Visiting Český Krumlov was easy, with frequent trains and buses. The preserved village of Holašovice, though nearer to České Budějovice proved harder to get to. As the girl in the tourist information office said when I asked what the best way was to reach the place: “It is just a little village; I think there is nothing for you there!” And indeed, the village is not on any rail line. A local bus does make the journey from the coach station a couple of times a day, but at awkward times. It came to my last day in České Budějovice and I had still not managed to pay it a visit. It was a Sunday and the first (and indeed only) bus was at 14.25 – a good half hour after my train to Prague.

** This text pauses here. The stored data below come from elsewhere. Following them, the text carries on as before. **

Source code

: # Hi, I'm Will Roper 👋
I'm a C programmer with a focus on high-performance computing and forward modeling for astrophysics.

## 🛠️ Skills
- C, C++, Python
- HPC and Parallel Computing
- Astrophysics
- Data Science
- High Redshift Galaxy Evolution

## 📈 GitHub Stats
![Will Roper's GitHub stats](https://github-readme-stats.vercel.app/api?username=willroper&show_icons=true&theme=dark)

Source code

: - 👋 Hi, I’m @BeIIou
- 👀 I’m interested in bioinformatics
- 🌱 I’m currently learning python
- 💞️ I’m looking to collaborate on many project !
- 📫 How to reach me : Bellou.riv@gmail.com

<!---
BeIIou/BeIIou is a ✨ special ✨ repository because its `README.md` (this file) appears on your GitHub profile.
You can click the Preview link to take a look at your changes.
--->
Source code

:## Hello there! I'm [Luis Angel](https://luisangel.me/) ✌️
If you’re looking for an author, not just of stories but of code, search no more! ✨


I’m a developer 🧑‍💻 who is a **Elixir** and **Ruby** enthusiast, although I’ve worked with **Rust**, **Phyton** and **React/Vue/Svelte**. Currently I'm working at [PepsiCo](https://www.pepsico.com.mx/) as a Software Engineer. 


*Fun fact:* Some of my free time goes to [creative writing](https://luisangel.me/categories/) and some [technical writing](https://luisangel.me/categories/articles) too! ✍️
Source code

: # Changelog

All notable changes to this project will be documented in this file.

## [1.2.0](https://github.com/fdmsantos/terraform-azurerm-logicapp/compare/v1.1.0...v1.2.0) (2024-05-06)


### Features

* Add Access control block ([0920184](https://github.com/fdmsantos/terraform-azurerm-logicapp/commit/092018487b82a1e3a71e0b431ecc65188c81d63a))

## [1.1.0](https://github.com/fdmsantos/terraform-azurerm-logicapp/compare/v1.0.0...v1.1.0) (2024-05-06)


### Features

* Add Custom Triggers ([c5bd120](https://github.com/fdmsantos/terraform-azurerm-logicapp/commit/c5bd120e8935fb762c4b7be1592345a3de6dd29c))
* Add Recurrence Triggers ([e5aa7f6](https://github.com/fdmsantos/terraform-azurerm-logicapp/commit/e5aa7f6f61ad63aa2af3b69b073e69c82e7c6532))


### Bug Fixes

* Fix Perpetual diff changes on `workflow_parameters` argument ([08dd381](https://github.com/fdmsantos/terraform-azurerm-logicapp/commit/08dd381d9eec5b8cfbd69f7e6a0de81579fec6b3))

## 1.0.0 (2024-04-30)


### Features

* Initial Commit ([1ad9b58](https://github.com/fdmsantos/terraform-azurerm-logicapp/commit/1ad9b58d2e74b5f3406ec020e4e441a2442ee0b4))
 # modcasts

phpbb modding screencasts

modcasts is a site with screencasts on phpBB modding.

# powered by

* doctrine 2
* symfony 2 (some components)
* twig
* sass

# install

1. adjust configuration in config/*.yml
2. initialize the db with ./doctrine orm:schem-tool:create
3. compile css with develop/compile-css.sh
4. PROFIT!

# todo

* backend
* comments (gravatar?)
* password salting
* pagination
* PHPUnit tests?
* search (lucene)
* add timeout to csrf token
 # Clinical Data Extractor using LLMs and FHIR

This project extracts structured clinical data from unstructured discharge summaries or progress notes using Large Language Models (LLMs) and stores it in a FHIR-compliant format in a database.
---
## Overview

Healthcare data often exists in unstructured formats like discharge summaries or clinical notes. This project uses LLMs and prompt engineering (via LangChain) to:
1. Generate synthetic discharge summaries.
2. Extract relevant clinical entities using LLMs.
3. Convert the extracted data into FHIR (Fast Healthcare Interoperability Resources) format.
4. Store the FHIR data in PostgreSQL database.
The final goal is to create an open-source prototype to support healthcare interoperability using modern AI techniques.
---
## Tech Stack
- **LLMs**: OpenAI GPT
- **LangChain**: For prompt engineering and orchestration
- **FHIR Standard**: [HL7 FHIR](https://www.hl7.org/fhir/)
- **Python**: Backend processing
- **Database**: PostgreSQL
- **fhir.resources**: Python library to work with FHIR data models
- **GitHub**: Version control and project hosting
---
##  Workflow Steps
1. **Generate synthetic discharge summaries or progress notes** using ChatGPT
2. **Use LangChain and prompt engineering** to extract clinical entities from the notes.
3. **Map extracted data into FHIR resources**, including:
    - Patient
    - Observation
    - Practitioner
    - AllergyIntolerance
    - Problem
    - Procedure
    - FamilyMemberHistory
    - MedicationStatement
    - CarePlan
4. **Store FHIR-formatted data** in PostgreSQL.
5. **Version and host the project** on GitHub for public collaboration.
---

However, let no one say I give up easily. 11am saw me approach a taxi in the main square. How much to Holašovice? 600CK. A bit of haggling in pidgin Czech and we agreed on 1000CK for a round trip, which was more than I had hoped for, but was still only around £20, the going rate for a taxi back from Manchester city centre to my parents’ house in the suburbs. Plus, if I was half serious about trying to visit as many sites as possible it would be terrible to have left one ignored when I was only 15km away and had almost three hours to kill anyway. So I got more cash out of the ATM and hopped in.
The route first lead out through the western suburbs of the city. As with the town centre the buildings were painted in pastel shades, but here they were neat, balconied tower-blocks with massive four-storey numbers painted on the sides – block 74, block 76, etc. From there we spurred off down winding country roads, tarmacked but sliding off into ditches without any kerb. To either side we passed fields, ponds and thickets of fir and birch. Ahead the hills rose, thickly carpeted with woodland.
It was at this point, as the taxi driver answered his mobile phone with one hand, changed gear with the other and steered us around a sweeping bend with his knees, that I noticed his gun.
When I say ‘gun’ I mean an automatic pistol in a holster tucked next to his seat. Maybe this is not noteworthy to Americans or Europeans, but in the UK we just don’t see guns very often, other than in museums, the odd air rifle in Scouts, and the weapons carried by armed policemen at the airport. So I hope you will forgive me if my mind was suddenly running over the following facts: a man with a gun, who had just seen me get a wodge of cash out of an ATM, was even now driving me out into the forests and hills of central Europe. I thought, What would the Hoff do? Sadly, my lack of a talking car let me down on that one, so I just sat tight and said nothing when the man changed radio channels and the taxi filled with the tortured strains of James Blunt.
Of course, all this was just my over-active imagination. I was never in any danger, though it does beg the question why taxi drivers need to be armed? Is crime that big a risk to them? Surely that would not be the case out here in the countryside as the continued through villages of ever-decreasing size, and the road began to swerve up rises and low hills. Finally we reached Holašovice itself. The village is tiny – a village green surrounded by houses, that’s about it. The green was marked by a restaurant, a pond, and a microscopic church painted a butter yellow. It maybe had standing room for a dozen inside, if that. Beside it a tall pole supported a stork’s nest.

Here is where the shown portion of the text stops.